AAS Senator Oscar Gosling '27 resigned during his impeachment trial Wednesday. The proceeding was initiated after an associate used the AAS’ whole-class e-mail list to share a message about Gosling’s candidacy, which is prohibited by the AAS constitution.

First-year Senator Resigns During His Impeachment Trial
Cole Assembly Room in Converse Hall, where the AAS holds its meetings. Photo courtesy of Amherst College.

Association of Amherst Students (AAS) Senator Oscar Gosling ’27 resigned during the opening statement of his impeachment trial on Wednesday before a full audience in the Cole Assembly Room. There will be a special election to fill his seat.

The impeachment trial came after the AAS approved an Oct. 1 resolution to censure and object to Gosling’s actions. It asserted that Gosling violated the Senate bylaws for the 2023 elections. During Gosling’s campaign, an associate obtained the email list of all first-year students and sent them a link to vote for class senator on behalf of Gosling and two other candidates. The AAS Constitution prohibits the use of email lists for campaigning purposes and told individuals not to send voting links.

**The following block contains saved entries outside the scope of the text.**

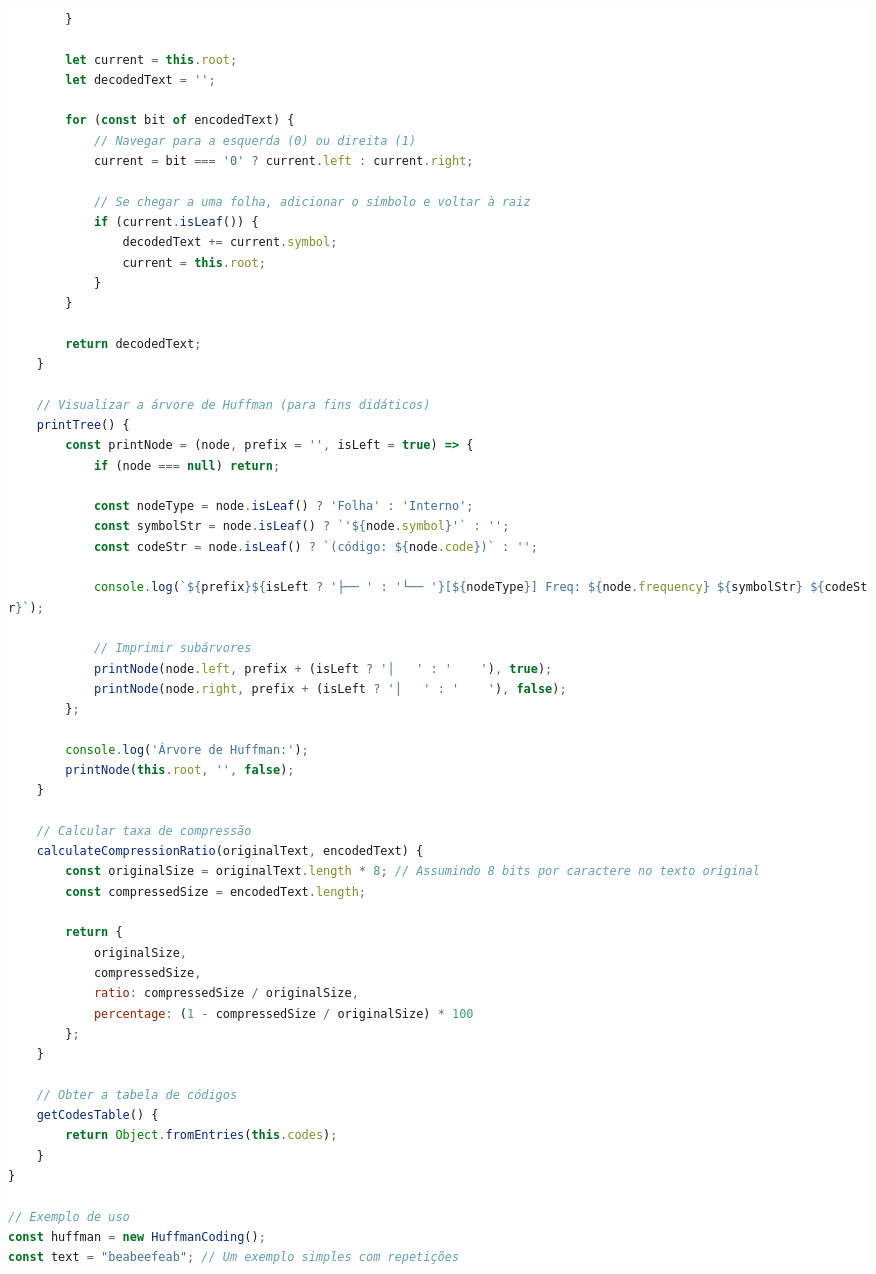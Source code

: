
 ```javascript
        }
        
        let current = this.root;
        let decodedText = '';
        
        for (const bit of encodedText) {
            // Navegar para a esquerda (0) ou direita (1)
            current = bit === '0' ? current.left : current.right;
            
            // Se chegar a uma folha, adicionar o símbolo e voltar à raiz
            if (current.isLeaf()) {
                decodedText += current.symbol;
                current = this.root;
            }
        }
        
        return decodedText;
    }
    
    // Visualizar a árvore de Huffman (para fins didáticos)
    printTree() {
        const printNode = (node, prefix = '', isLeft = true) => {
            if (node === null) return;
            
            const nodeType = node.isLeaf() ? 'Folha' : 'Interno';
            const symbolStr = node.isLeaf() ? `'${node.symbol}'` : '';
            const codeStr = node.isLeaf() ? `(código: ${node.code})` : '';
            
            console.log(`${prefix}${isLeft ? '├── ' : '└── '}[${nodeType}] Freq: ${node.frequency} ${symbolStr} ${codeStr}`);
            
            // Imprimir subárvores
            printNode(node.left, prefix + (isLeft ? '│   ' : '    '), true);
            printNode(node.right, prefix + (isLeft ? '│   ' : '    '), false);
        };
        
        console.log('Árvore de Huffman:');
        printNode(this.root, '', false);
    }
    
    // Calcular taxa de compressão
    calculateCompressionRatio(originalText, encodedText) {
        const originalSize = originalText.length * 8; // Assumindo 8 bits por caractere no texto original
        const compressedSize = encodedText.length;
        
        return {
            originalSize,
            compressedSize,
            ratio: compressedSize / originalSize,
            percentage: (1 - compressedSize / originalSize) * 100
        };
    }
    
    // Obter a tabela de códigos
    getCodesTable() {
        return Object.fromEntries(this.codes);
    }
}

// Exemplo de uso
const huffman = new HuffmanCoding();
const text = "beabeefeab"; // Um exemplo simples com repetições
```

Following an impeachment petition against Gosling raised by AAS Senator Taha Ahmad ’24, the Judiciary Council voted unanimously to send the petition to the Senate for a trial.

Gosling said the AAS was “wasting people’s time with all of the impeachments,” and added that the experience was difficult for him because he is a first-year international student, and that the whole process was not the “Amherst experience” he had expected.

For those reasons, Gosling announced his resignation.

Gosling’s impeachment trial comes less than a year after an impeachment trial of former AAS President Sirus Wheaton ’23 in December 2022, during which the Senate voted not to remove Wheaton.

AAS Senator Thomas O’Connor ’26 responded to the criticism that the impeachments were a waste of time, noting that Gosling’s impeachment trial was not overly time-consuming.

“We’re not diverting useful resources to getting him out,” he said. “What [the AAS] does is actually very important. It’s sad that a lot of people know us just for impeaching.”